Wer weiß was über mich? Welche Behörden und Betriebe dürfen welche Daten über mich abspeichern? Und was kann ich tun, wenn ich die Befürchtung habe, dass mit meinen Daten nicht ordentlich verfahren wird? Für diese und weitere Fragen zum Thema Datenschutz ist in Luxemburg die Nationale Datenschutzkommission (CNPD) zuständig. Am Donnerstag hat die Behörde nun ihre Arbeitsbilanz des Jahres 2019 veröffentlicht.

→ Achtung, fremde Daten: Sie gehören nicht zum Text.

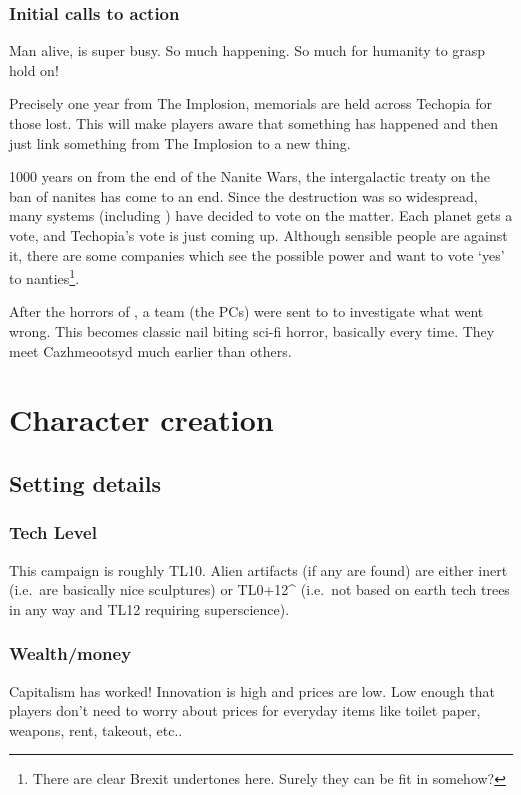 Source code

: \subsection{Initial calls to action}
\label{sec:initial-calls-to-action}

Man alive,  is super busy. So much happening. So much for
humanity to grasp hold on!

Precisely one year from The Implosion, memorials are held across Techopia for
those lost. This will make players aware that something has happened and then
just link something from The Implosion to a new thing.

1000 years on from the end of the Nanite Wars, the intergalactic treaty on the
ban of nanites has come to an end. Since the destruction was so widespread, many
systems (including ) have decided to vote on the matter. Each planet
gets a vote, and Techopia's vote is just coming up. Although sensible people are
against it, there are some companies which see the possible power and want to
vote `yes' to nanties\footnote{There are clear Brexit undertones here. Surely
  they can be fit in somehow?}.

After the horrors of , a team (the PCs) were sent to  to
investigate what went wrong. This becomes classic nail biting sci-fi horror,
basically every time. They meet Cazhmeootsyd much earlier than others.



\chapter{Character creation}
\label{cha:character-creation}

\section{Setting details}
\label{sec:setting-details}

\subsection{Tech Level}
\label{sec:tech-level}

This campaign is roughly TL10. Alien artifacts (if any are found) are either
inert (i.e.~are basically nice sculptures) or TL0+12\^{} (i.e.~not based on
earth tech trees in any way and TL12 requiring superscience).

\subsection{Wealth/money}
Capitalism has worked! Innovation is high and prices are low. Low enough that 
players don't need to worry about prices for everyday items like toilet paper,
weapons, rent, takeout, etc..

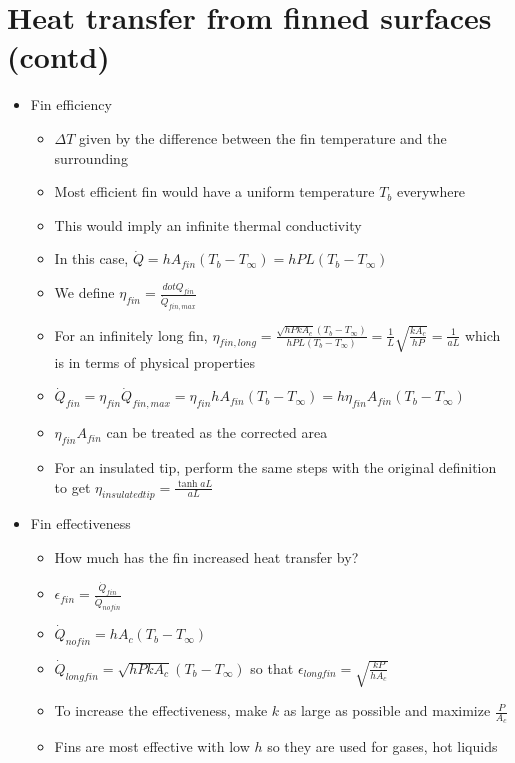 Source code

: \documentclass[12pt]{article}
\begin{document}
\section{Heat transfer from finned surfaces (contd)}
\begin{itemize}
    \item Fin efficiency \begin{itemize}
        \item $\Delta T$ given by the difference between the fin temperature and the surrounding
        \item Most efficient fin would have a uniform temperature $T_b$ everywhere
        \item This would imply an infinite thermal conductivity
        \item In this case, $\dot{Q} = h A_{fin} (T_b - T_{\infty}) = hPL(T_b - T_{\infty})$
        \item We define $\eta_{fin} = \frac{dot{Q}_{fin}}{\dot{Q}_{fin, max}}$
        \item For an infinitely long fin, $\eta_{fin, long} = \frac{\sqrt{hPkA_c}(T_b - T_{\infty})}{hPL(T_b - T_{\infty})} = \frac{1}{L} \sqrt{\frac{kA_c}{hP}} = \frac{1}{aL}$ which is in terms of physical properties
        \item $\dot{Q}_{fin} = \eta_{fin} \dot{Q}_{fin, max} = \eta_{fin} hA_{fin} (T_b - T_{\infty}) = h \eta_{fin} A_{fin} (T_b-T_{\infty})$
        \item $\eta_{fin} A_{fin}$ can be treated as the corrected area
        \item For an insulated tip, perform the same steps with the original definition to get $\eta_{insulated tip} = \frac{\tanh{aL}}{aL}$
    \end{itemize}
    \item Fin effectiveness \begin{itemize}
        \item How much has the fin increased heat transfer by?
        \item $\epsilon_{fin} = \frac{\dot{Q}_{fin}}{\dot{Q}_{no fin}}$
        \item $\dot{Q}_{no fin} = hA_c(T_b - T_{\infty})$
        \item $\dot{Q}_{long fin} = \sqrt{hPkA_c} (T_b - T_{\infty})$ so that $\epsilon_{long fin} =  \sqrt{\frac{kP}{hA_c}}$
        \item To increase the effectiveness, make $k$ as large as possible and maximize $\frac{P}{A_c}$
        \item Fins are most effective with low $h$ so they are used for gases, hot liquids

\end{itemize}
\end{itemize}
\end{document}
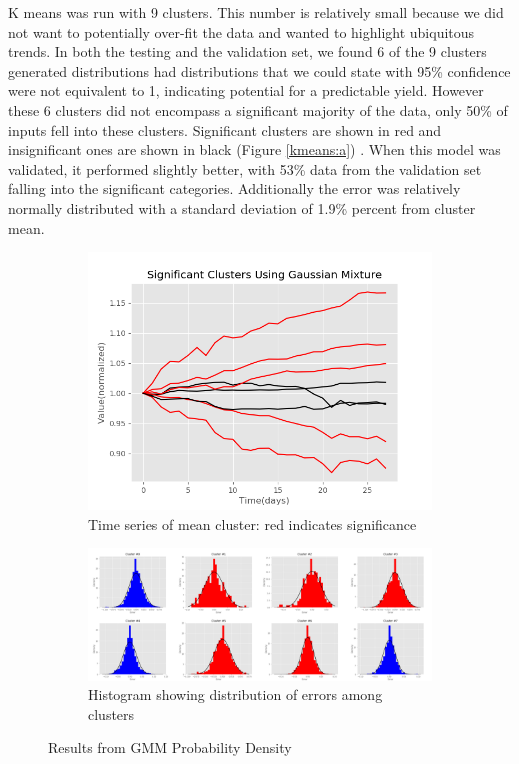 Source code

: \documentclass{article}
\begin{document}
K means was run with 9 clusters. This number is relatively small because we did not want to potentially over-fit the data and wanted to highlight ubiquitous trends. In both the testing and the validation set, we found 6 of the 9 clusters generated distributions had distributions that we could state with 95\% confidence were not equivalent to 1, indicating potential for a predictable yield. However these 6 clusters did not encompass a significant majority of the data, only 50\% of inputs fell into these clusters. Significant clusters are shown in red and insignificant ones are shown in black (Figure \ref{kmeans:a}) . When this model was validated, it performed slightly better, with 53\% data from the validation set falling into the significant categories. Additionally the error was relatively normally distributed with a standard deviation of 1.9\% percent from cluster mean. 
\begin{figure}[h]
\begin{subfigure}{.35\textwidth}
  \centering
  \includegraphics[width=\linewidth]{sigfig.png}
  \caption{Time series of mean cluster: red indicates significance}
  \label{gmm:a}
\end{subfigure}%
\begin{subfigure}{.65\textwidth}
  \centering
  \includegraphics[width=\linewidth]{hists.png}
  \caption{Histogram showing distribution of errors among clusters}
  \label{gmm:b}
\end{subfigure}
\caption{Results from GMM Probability Density}
\label{gmm}
\end{figure}
\end{document}
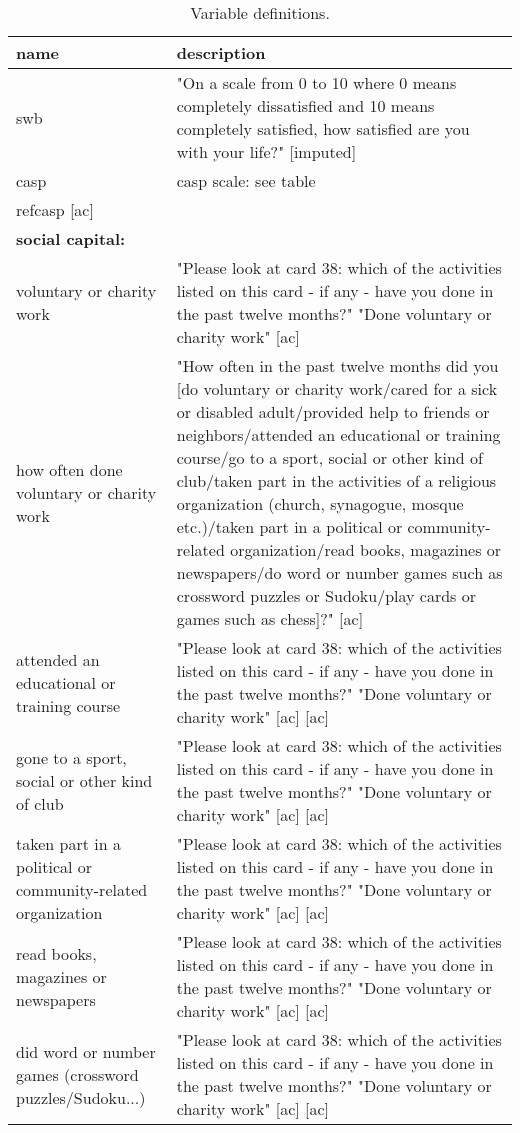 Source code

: \begin{table}[H]\centering\footnotesize
 \caption{\label{var_des} Variable definitions.}
\begin{tabular} {p{1.5in}p{4.5in}}   \hline
name & description   \\ \hline
  swb & "On a scale from 0 to 10 where 0 means completely dissatisfied and 10 means completely satisfied, how satisfied are you with your life?" [imputed] \\
  casp & casp scale: see table \\ref{casp} [ac] \\
\hline {\bf social capital:}&\\
  voluntary or charity work & "Please look at card 38: which of the activities listed on this card - if any - have you done in the past twelve months?" "Done voluntary or charity work" [ac] \\
  how often done voluntary or charity work & "How often in the past twelve months did you [do voluntary or charity work/cared for a sick or disabled adult/provided help to friends or neighbors/attended an educational or training course/go to a sport, social or other kind of club/taken part in the activities of a religious organization (church, synagogue, mosque etc.)/taken part in a political or community-related organization/read books, magazines or newspapers/do word or number games such as crossword puzzles or Sudoku/play cards or games such as chess]?" [ac] \\
  attended an educational or training course & "Please look at card 38: which of the activities listed on this card - if any - have you done in the past twelve months?" "Done voluntary or charity work" [ac]  [ac] \\
  gone to a sport, social or other kind of club & "Please look at card 38: which of the activities listed on this card - if any - have you done in the past twelve months?" "Done voluntary or charity work" [ac]  [ac] \\
  taken part in a political or community-related organization & "Please look at card 38: which of the activities listed on this card - if any - have you done in the past twelve months?" "Done voluntary or charity work" [ac]  [ac] \\
  read books, magazines or newspapers & "Please look at card 38: which of the activities listed on this card - if any - have you done in the past twelve months?" "Done voluntary or charity work" [ac]  [ac] \\
  did word or number games (crossword puzzles/Sudoku...) & "Please look at card 38: which of the activities listed on this card - if any - have you done in the past twelve months?" "Done voluntary or charity work" [ac]  [ac] \\

\end{tabular}
\end{table}
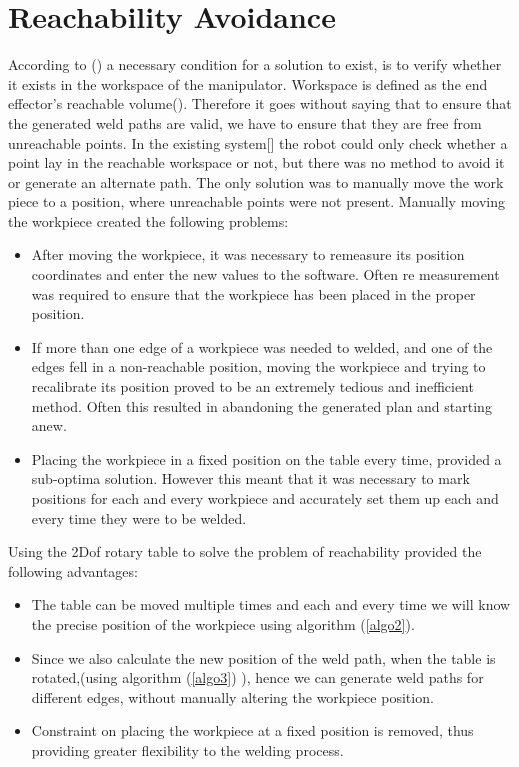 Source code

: \section{Reachability Avoidance}
According to (\citet{craig2005introduction}) a necessary condition for a solution to exist, is to verify whether it exists in the workspace of the manipulator. Workspace is defined as the end effector's reachable volume(\citet{craig2005introduction}). Therefore it goes without saying that to ensure that the generated weld paths are valid, we have to ensure that they are free from unreachable points. In the existing system[\citet{DiazP2016}] the robot could only check whether a point lay in the reachable workspace or not, but there was no method to avoid it or generate an alternate path. The only solution was to manually move the work piece to a position, where unreachable points were not present. Manually moving the workpiece created the following problems:
\begin{itemize}
	\item After moving the workpiece, it was necessary to remeasure its position coordinates and enter the new values to the software. Often re measurement was required to ensure that the workpiece has been placed in the proper position.
	\item If more than one edge of a workpiece was needed to welded, and one of the edges fell in a non-reachable position, moving the workpiece and trying to recalibrate its position proved to be an extremely tedious and inefficient method. Often this resulted in abandoning the generated plan and starting anew.
	\item Placing the workpiece in a fixed position on the table every time, provided a sub-optima solution. However this meant that it was necessary to mark positions for each and every workpiece and accurately set them up each and every time they were to be welded.	
\end{itemize} 

Using the 2Dof rotary table to solve the problem of reachability provided the following advantages:
\begin{itemize}
	\item The table can be moved multiple times and each and every time we will know the precise position of the workpiece using algorithm (\ref{algo2}).
	\item Since we also calculate the new position of the weld path, when the table is rotated,(using algorithm (\ref{algo3}) ), hence we can generate weld paths for different edges, without manually altering the workpiece position.
	\item Constraint on placing the workpiece at a fixed position is removed, thus providing greater flexibility to the welding process.
\end{itemize}
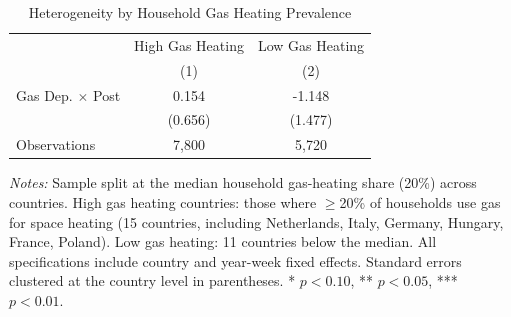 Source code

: \begin{table}[!htbp]
\centering
\caption{Heterogeneity by Household Gas Heating Prevalence}
\label{tab:heterogeneity}
\begin{tabular}{lcc}
\hline\hline
 & High Gas Heating & Low Gas Heating \\
 & (1) & (2) \\
\hline
\addlinespace
Gas Dep. $\times$ Post & 0.154 & -1.148 \\
 & (0.656) & (1.477) \\
\addlinespace
Observations & 7,800 & 5,720 \\
\hline\hline
\end{tabular}
\begin{tablenotes}[flushleft]
\small
\item \textit{Notes:} Sample split at the median household gas-heating share (20\%) across countries. High gas heating countries: those where $\geq$20\% of households use gas for space heating (15 countries, including Netherlands, Italy, Germany, Hungary, France, Poland). Low gas heating: 11 countries below the median. All specifications include country and year-week fixed effects. Standard errors clustered at the country level in parentheses. * $p<0.10$, ** $p<0.05$, *** $p<0.01$.
\end{tablenotes}
\end{table}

Insgesamt sind bei der CNPD 2019 625 Beschwerden von Bürgern eingegangen. 2018 waren es noch 450. 26 Prozent der Beschwerden wurden letztes Jahr eingereicht, weil die betroffene Person keinen Zugriff auf die sie betreffenden Daten von den Verantwortlichen erhielt. 21 Prozent beschwerten sich, weil die über sie gesammelten Daten trotz Anfrage nicht gelöscht wurden. Allerdings mündet noch längst nicht jede Beschwerde auch in einer Ermittlung durch die CNPD. Wie viele der Beschwerden 2019 weiterverfolgt wurden, teilt die Behörde nicht mit.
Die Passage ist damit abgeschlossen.